**WORK TO COMPLETE:**
Count only the lines of the records that hold "http", then give the number without any other words.
===== GIVEN RECORDS =====
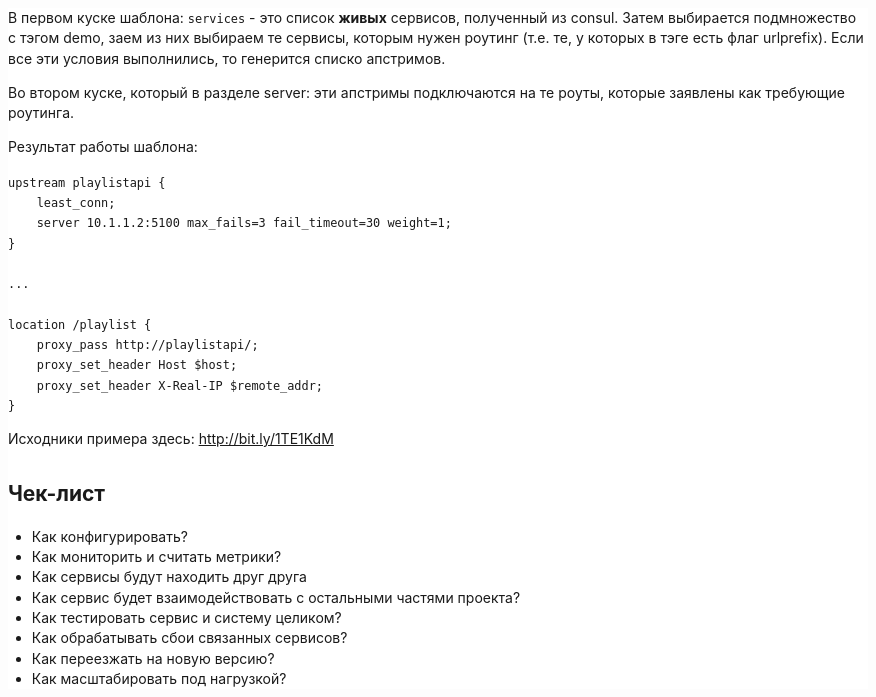 В первом куске шаблона: `services` - это список **живых** сервисов, полученный из consul. Затем выбирается подмножество с тэгом demo, заем из них выбираем те сервисы, которым нужен роутинг (т.е. те, у которых в тэге есть флаг urlprefix). Если все эти условия выполнились, то генерится списко апстримов.

Во втором куске, который в разделе server: эти апстримы подключаются на те роуты, которые заявлены как требующие роутинга.

Результат работы шаблона:

```
upstream playlistapi { 
	least_conn; 
	server 10.1.1.2:5100 max_fails=3 fail_timeout=30 weight=1; 
}   

...  

location /playlist { 
	proxy_pass http://playlistapi/; 
	proxy_set_header Host $host; 
	proxy_set_header X-Real-IP $remote_addr; 
}
```

Исходники примера здесь: http://bit.ly/1TE1KdM 

## Чек-лист

- Как конфигурировать?
- Как мониторить и считать метрики?
- Как сервисы будут находить друг друга
- Как сервис будет взаимодействовать с остальными частями проекта?
- Как тестировать сервис и систему целиком?
- Как обрабатывать сбои связанных сервисов?
- Как переезжать на новую версию?
- Как масштабировать под нагрузкой?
=====
**REPLY:**
2